* How to complete this task
Using the data beneath this instruction, retype only the lines from the one that contains "Recently, first results" down to the one that contains "earlier work. These", both included, exactly as they appear.
::::
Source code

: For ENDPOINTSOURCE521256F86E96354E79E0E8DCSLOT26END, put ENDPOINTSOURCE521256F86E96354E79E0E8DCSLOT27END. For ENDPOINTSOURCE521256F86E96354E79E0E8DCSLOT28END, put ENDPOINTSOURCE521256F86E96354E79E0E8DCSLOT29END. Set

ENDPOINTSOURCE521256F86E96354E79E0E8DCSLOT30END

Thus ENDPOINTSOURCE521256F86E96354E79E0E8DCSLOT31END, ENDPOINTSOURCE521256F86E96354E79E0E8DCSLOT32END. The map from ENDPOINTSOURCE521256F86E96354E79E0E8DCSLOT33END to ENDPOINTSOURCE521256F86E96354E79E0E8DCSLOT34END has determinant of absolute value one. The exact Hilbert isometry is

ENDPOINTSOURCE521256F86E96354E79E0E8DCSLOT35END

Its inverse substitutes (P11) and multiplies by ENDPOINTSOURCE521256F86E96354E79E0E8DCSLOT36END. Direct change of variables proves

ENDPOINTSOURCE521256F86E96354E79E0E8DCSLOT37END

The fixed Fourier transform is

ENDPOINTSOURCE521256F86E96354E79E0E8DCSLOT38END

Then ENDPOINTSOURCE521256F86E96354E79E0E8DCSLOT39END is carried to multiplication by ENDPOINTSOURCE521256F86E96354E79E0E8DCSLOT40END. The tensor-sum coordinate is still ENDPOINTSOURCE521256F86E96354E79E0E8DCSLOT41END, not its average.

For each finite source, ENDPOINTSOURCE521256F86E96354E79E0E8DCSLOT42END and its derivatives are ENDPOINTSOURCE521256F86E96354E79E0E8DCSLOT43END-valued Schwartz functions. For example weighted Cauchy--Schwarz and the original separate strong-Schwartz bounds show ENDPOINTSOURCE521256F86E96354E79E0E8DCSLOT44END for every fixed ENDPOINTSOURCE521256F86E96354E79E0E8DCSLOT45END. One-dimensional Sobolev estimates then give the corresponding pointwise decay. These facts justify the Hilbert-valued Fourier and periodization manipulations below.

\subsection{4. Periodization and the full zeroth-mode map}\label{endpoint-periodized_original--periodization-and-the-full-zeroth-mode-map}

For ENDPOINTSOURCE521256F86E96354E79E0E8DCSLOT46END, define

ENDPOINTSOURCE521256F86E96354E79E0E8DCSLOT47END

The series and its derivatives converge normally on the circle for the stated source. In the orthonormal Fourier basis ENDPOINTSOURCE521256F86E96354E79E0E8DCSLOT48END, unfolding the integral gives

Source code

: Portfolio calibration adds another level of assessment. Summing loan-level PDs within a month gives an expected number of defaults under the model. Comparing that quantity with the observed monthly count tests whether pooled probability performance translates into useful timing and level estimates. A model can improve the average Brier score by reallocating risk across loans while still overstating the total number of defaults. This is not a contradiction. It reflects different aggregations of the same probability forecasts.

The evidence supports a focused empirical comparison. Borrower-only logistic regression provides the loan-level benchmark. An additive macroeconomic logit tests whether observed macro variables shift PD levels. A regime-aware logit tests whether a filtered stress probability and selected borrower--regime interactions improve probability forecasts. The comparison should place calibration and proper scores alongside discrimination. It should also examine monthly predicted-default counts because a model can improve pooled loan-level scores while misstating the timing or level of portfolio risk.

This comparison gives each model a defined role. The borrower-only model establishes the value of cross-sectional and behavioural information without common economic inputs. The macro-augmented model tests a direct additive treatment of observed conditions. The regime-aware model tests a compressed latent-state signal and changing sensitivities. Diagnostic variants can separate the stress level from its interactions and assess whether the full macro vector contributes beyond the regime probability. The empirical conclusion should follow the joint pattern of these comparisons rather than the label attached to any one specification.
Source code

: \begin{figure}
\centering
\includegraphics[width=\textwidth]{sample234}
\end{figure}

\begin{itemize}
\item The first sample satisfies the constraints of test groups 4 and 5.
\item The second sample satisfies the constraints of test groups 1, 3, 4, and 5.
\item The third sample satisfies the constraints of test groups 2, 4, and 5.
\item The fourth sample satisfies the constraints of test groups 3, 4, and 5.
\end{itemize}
::::
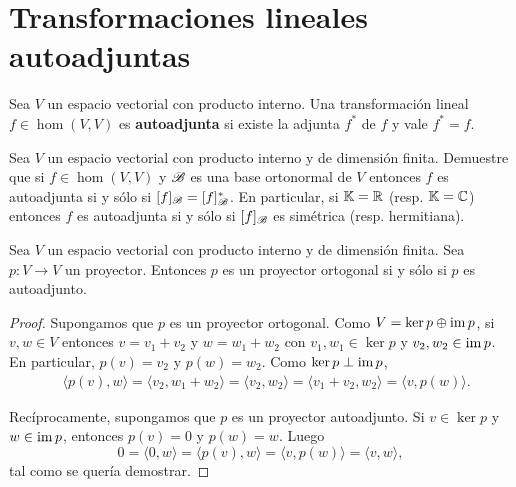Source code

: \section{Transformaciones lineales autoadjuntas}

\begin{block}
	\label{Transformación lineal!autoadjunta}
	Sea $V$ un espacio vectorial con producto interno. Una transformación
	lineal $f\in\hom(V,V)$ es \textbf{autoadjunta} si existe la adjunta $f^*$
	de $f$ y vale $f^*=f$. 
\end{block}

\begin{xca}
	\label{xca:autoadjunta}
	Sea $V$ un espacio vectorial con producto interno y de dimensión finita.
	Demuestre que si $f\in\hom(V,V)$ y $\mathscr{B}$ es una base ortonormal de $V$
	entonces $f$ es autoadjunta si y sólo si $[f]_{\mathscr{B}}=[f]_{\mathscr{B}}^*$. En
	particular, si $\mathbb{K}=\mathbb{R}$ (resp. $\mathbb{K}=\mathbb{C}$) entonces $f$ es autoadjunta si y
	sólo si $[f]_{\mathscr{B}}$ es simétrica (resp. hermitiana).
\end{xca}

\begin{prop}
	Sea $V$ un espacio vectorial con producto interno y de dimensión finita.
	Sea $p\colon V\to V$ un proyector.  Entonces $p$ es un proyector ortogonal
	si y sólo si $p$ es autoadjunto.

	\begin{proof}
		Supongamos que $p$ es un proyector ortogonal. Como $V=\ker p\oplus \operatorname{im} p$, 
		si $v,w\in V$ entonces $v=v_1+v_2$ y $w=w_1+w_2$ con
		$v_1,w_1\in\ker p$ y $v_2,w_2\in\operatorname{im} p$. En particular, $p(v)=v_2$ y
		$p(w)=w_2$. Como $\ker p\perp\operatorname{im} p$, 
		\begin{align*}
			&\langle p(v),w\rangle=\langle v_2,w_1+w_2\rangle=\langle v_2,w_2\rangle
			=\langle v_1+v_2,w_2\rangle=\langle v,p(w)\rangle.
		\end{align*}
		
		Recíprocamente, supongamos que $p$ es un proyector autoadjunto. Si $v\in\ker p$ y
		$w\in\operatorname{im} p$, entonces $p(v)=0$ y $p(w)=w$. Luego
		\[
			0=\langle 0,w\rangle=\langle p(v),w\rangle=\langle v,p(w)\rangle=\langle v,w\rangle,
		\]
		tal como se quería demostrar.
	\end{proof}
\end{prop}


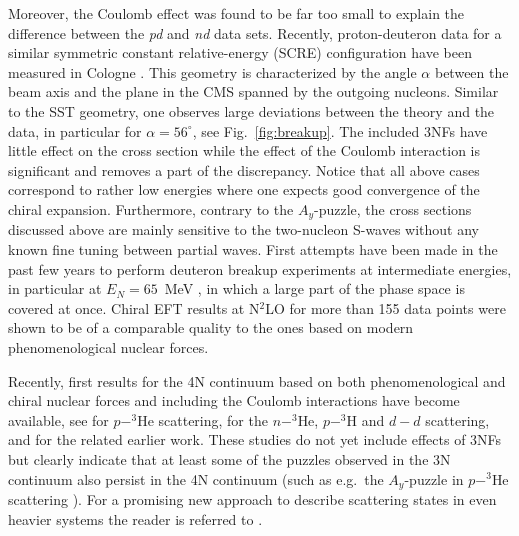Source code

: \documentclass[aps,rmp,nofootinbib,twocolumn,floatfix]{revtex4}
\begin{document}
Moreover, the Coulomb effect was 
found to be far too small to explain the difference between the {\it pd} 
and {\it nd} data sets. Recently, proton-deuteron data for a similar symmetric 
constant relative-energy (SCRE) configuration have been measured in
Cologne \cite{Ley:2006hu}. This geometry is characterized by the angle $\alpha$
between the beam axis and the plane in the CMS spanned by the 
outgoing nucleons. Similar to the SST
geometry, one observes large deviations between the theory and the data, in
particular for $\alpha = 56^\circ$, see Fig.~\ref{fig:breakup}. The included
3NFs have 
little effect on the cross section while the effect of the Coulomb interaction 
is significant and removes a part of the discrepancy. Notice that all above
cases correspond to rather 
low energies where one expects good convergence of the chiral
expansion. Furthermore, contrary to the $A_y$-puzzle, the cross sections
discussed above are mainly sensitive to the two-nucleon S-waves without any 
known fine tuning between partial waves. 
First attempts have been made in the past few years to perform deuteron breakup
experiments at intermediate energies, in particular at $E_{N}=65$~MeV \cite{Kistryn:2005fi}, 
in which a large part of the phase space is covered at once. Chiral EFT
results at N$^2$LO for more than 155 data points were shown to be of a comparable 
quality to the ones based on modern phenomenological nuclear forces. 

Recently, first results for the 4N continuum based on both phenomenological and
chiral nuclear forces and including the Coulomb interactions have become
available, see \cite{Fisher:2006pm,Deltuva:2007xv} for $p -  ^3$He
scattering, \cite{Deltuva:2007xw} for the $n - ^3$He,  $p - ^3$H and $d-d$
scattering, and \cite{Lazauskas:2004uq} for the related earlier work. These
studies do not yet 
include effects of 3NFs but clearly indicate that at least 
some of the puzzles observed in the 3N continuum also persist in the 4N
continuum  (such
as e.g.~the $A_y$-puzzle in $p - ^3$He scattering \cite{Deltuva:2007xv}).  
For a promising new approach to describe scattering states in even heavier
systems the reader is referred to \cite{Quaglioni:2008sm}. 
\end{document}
::::
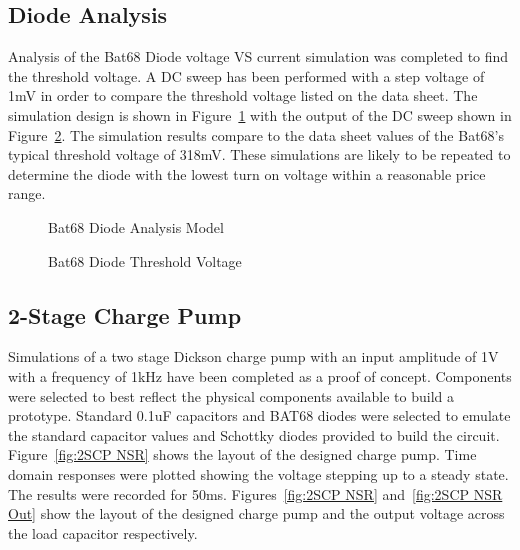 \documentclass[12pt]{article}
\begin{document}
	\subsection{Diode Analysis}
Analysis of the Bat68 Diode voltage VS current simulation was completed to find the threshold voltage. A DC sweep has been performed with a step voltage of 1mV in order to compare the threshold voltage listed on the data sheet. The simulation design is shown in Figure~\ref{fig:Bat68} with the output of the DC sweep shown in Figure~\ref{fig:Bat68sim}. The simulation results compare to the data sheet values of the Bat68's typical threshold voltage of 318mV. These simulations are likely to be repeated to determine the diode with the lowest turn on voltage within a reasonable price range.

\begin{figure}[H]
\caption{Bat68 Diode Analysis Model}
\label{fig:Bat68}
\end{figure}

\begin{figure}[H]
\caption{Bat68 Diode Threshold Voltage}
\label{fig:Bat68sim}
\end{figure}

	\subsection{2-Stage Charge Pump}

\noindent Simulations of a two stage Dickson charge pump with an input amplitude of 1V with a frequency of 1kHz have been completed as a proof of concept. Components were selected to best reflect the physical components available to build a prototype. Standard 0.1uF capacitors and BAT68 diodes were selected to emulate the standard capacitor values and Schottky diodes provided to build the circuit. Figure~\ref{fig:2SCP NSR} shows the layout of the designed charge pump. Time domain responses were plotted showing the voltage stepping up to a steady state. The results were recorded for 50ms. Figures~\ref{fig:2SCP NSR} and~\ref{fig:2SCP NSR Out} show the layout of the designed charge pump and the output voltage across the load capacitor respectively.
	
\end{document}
::::
* Solution
Recently, first results for the 4N continuum based on both phenomenological and
chiral nuclear forces and including the Coulomb interactions have become
available, see \cite{Fisher:2006pm,Deltuva:2007xv} for $p -  ^3$He
scattering, \cite{Deltuva:2007xw} for the $n - ^3$He,  $p - ^3$H and $d-d$
scattering, and \cite{Lazauskas:2004uq} for the related earlier work. These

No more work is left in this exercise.